TREASURIES-Prices rise as ADP data tempers job hopes

* Market awaits U.S. payrolls report on Friday
    * ADP private sector employment weaker than forecast
    * ISM non-manufacturing employment component slips


    By Luciana Lopez
    NEW YORK, April 3 (Reuters) - Prices for U.S. Treasuries
gained on Wednesday after tepid jobs and service sector data
dampened hopes for strong numbers from Friday's key labor market
report, driving investors to safe havens.
    Benchmark yields touched three-month lows after payroll
processor ADP reported that U.S. private-sector employers added
158,000 jobs in March, fewer than expected. Separately, the
Institute for Supply Management reported that growth in the U.S.
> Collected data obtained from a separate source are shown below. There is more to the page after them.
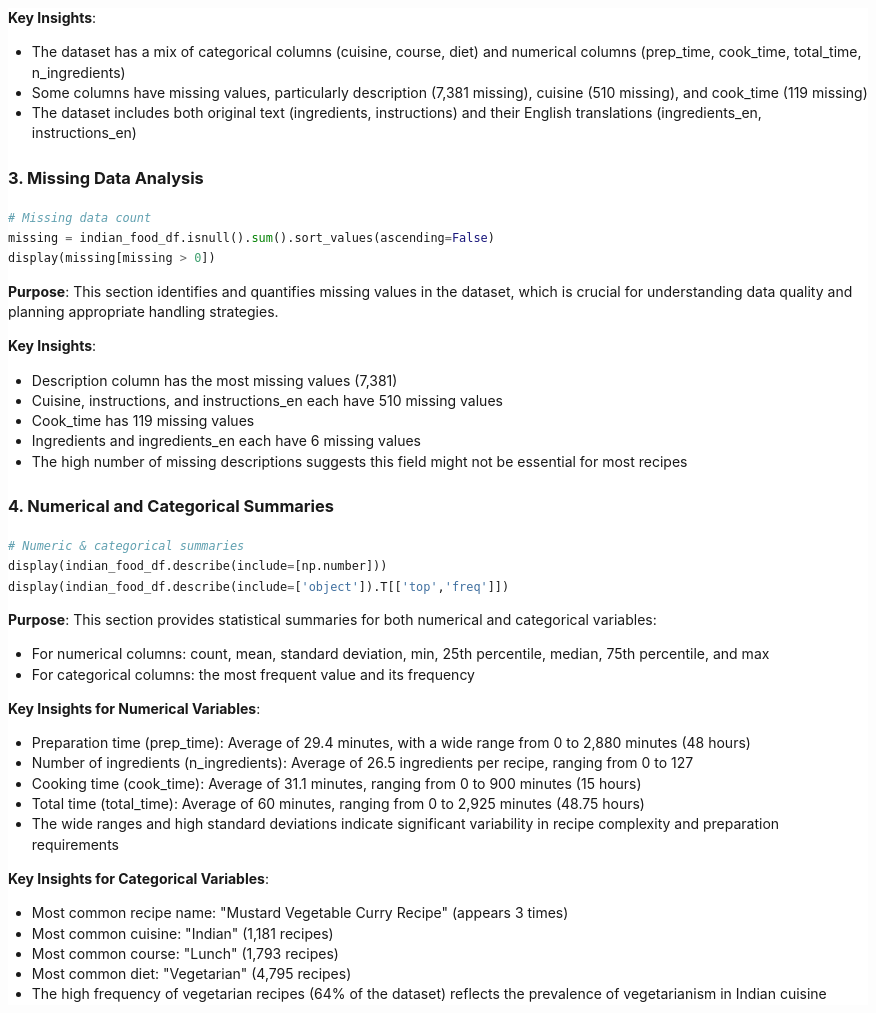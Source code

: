 **Key Insights**:
- The dataset has a mix of categorical columns (cuisine, course, diet) and numerical columns (prep_time, cook_time, total_time, n_ingredients)
- Some columns have missing values, particularly description (7,381 missing), cuisine (510 missing), and cook_time (119 missing)
- The dataset includes both original text (ingredients, instructions) and their English translations (ingredients_en, instructions_en)

### 3. Missing Data Analysis

```python
# Missing data count
missing = indian_food_df.isnull().sum().sort_values(ascending=False)
display(missing[missing > 0])
```

**Purpose**: This section identifies and quantifies missing values in the dataset, which is crucial for understanding data quality and planning appropriate handling strategies.

**Key Insights**:
- Description column has the most missing values (7,381)
- Cuisine, instructions, and instructions_en each have 510 missing values
- Cook_time has 119 missing values
- Ingredients and ingredients_en each have 6 missing values
- The high number of missing descriptions suggests this field might not be essential for most recipes

### 4. Numerical and Categorical Summaries

```python
# Numeric & categorical summaries
display(indian_food_df.describe(include=[np.number]))
display(indian_food_df.describe(include=['object']).T[['top','freq']])
```

**Purpose**: This section provides statistical summaries for both numerical and categorical variables:
- For numerical columns: count, mean, standard deviation, min, 25th percentile, median, 75th percentile, and max
- For categorical columns: the most frequent value and its frequency

**Key Insights for Numerical Variables**:
- Preparation time (prep_time): Average of 29.4 minutes, with a wide range from 0 to 2,880 minutes (48 hours)
- Number of ingredients (n_ingredients): Average of 26.5 ingredients per recipe, ranging from 0 to 127
- Cooking time (cook_time): Average of 31.1 minutes, ranging from 0 to 900 minutes (15 hours)
- Total time (total_time): Average of 60 minutes, ranging from 0 to 2,925 minutes (48.75 hours)
- The wide ranges and high standard deviations indicate significant variability in recipe complexity and preparation requirements

**Key Insights for Categorical Variables**:
- Most common recipe name: "Mustard Vegetable Curry Recipe" (appears 3 times)
- Most common cuisine: "Indian" (1,181 recipes)
- Most common course: "Lunch" (1,793 recipes)
- Most common diet: "Vegetarian" (4,795 recipes)
- The high frequency of vegetarian recipes (64% of the dataset) reflects the prevalence of vegetarianism in Indian cuisine
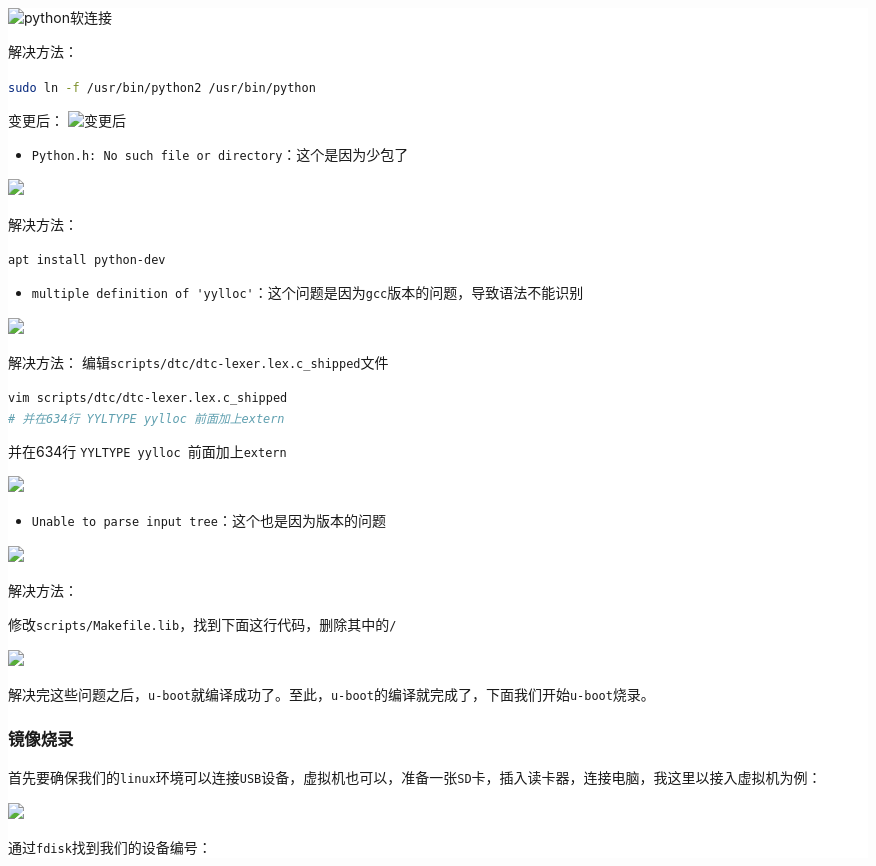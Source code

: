 ![python软连接](https://syske-pic-bed.oss-cn-hangzhou.aliyuncs.com/imgs/20221227214750.png)

解决方法：

```sh
sudo ln -f /usr/bin/python2 /usr/bin/python
```

变更后：
![变更后](https://syske-pic-bed.oss-cn-hangzhou.aliyuncs.com/imgs/20221227214905.png)

- `Python.h: No such file or directory`：这个是因为少包了

![](https://syske-pic-bed.oss-cn-hangzhou.aliyuncs.com/imgs/20221227214411.png)

解决方法：

```sh
apt install python-dev
```

- `multiple definition of 'yylloc'`：这个问题是因为`gcc`版本的问题，导致语法不能识别

![](https://syske-pic-bed.oss-cn-hangzhou.aliyuncs.com/imgs/202308262339536.png)

解决方法：
编辑`scripts/dtc/dtc-lexer.lex.c_shipped`文件

```sh
vim scripts/dtc/dtc-lexer.lex.c_shipped
# 并在634行 YYLTYPE yylloc 前面加上extern
```

并在634行 `YYLTYPE yylloc `前面加上`extern`

![](https://syske-pic-bed.oss-cn-hangzhou.aliyuncs.com/imgs/202308262342857.png)


- `Unable to parse input tree`：这个也是因为版本的问题

![](https://syske-pic-bed.oss-cn-hangzhou.aliyuncs.com/imgs/202308262349092.png)

解决方法：

修改`scripts/Makefile.lib`，找到下面这行代码，删除其中的`/`

![](https://syske-pic-bed.oss-cn-hangzhou.aliyuncs.com/imgs/202308262346239.png)

解决完这些问题之后，`u-boot`就编译成功了。至此，`u-boot`的编译就完成了，下面我们开始`u-boot`烧录。

### 镜像烧录

首先要确保我们的`linux`环境可以连接`USB`设备，虚拟机也可以，准备一张`SD`卡，插入读卡器，连接电脑，我这里以接入虚拟机为例：

![](https://syske-pic-bed.oss-cn-hangzhou.aliyuncs.com/imgs/20230826153648.png)

通过`fdisk`找到我们的设备编号：
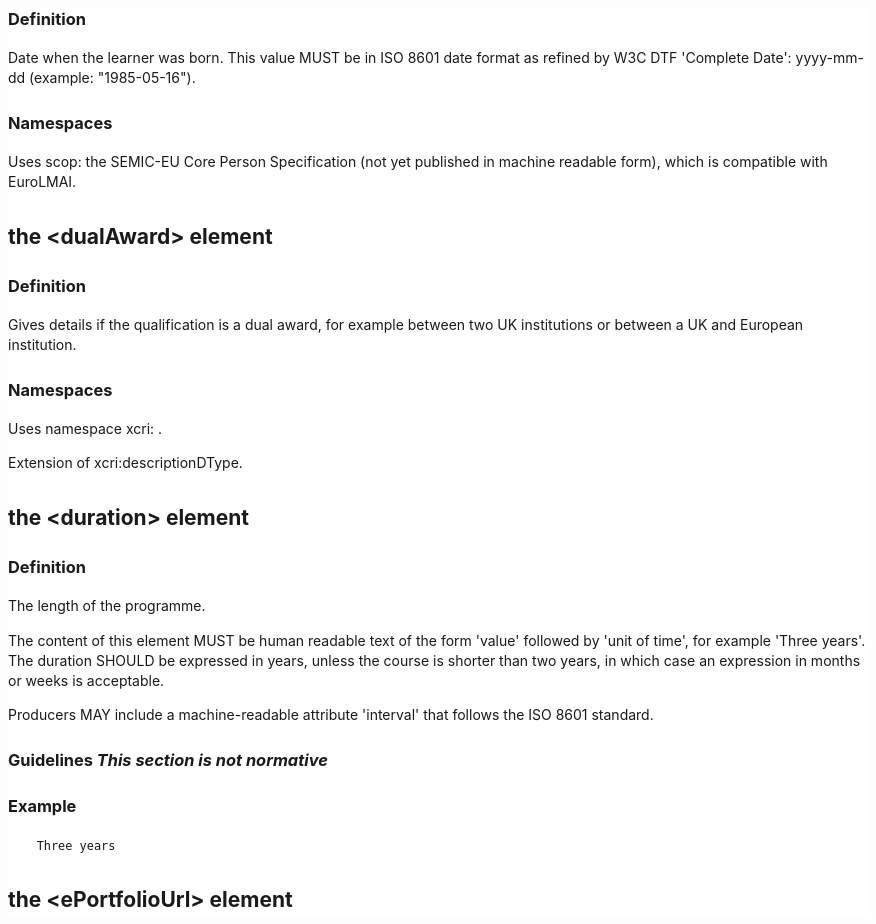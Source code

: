 
### Definition

Date when the learner was born. This value MUST be in ISO 8601 date
format as refined by W3C DTF 'Complete Date': yyyy-mm-dd (example:
"1985-05-16").


### Namespaces

Uses scop: the SEMIC-EU Core Person Specification (not yet published in
machine readable form), which is compatible with EuroLMAI.



## the &lt;dualAward&gt; element


### Definition

Gives details if the qualification is a dual award, for example between
two UK institutions or between a UK and European institution.


### Namespaces

Uses namespace xcri: .

Extension of xcri:descriptionDType.



## the &lt;duration&gt; element


### Definition

The length of the programme.

The content of this element MUST be human readable text of the form
'value' followed by 'unit of time', for example 'Three years'. The
duration SHOULD be expressed in years, unless the course is shorter than
two years, in which case an expression in months or weeks is acceptable.

Producers MAY include a machine-readable attribute 'interval' that
follows the ISO 8601 standard.


### Guidelines *This section is not normative*


### Example

        Three years



## the &lt;ePortfolioUrl&gt; element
services sector slowed in March to the lowest level in seven
months.
    "We are revising our forecast for March nonfarm payrolls
down 40,000 to 160,000," said Joseph LaVorgna, managing director
and chief U.S. economist at Deutsche Bank Securities.
    Such views were "bullish for bonds, which are testing the
low end of their recent yield range," said Jake Lowery, Treasury
trader at ING in Atlanta.
    The benchmark 10-year Treasury note, down 3/32
of a point before the data was released, was up 15/32 in the
late afternoon in New York, the yield easing to 1.811 percent.
    
 
     
    "We see a 1.73 percent to 2.07 percent range for 10-year
yields; slightly longer term, it looks like 2.15 percent to 1.73
percent," said William O'Donnell, head of U.S. Treasury strategy
at RBS Securities in Stamford, Connecticut. "Near-term
resistance is around 1.83 percent." 
    Analysts in a Reuters poll forecast a rise in nonfarm
payrolls of 200,000 for March.
    Now that expectations have eased in the wake of the ADP
data, a payrolls jump of 200,000 or more could prompt a drop in
bond prices.
    But the magnitude of a retreat might be relatively modest
since bond investors had leaned toward being short, based on the
strength of recent U.S. economic data, Lowery said. "The
magnitude of a setback could be less than what it would have
been had investors been positioned quite long."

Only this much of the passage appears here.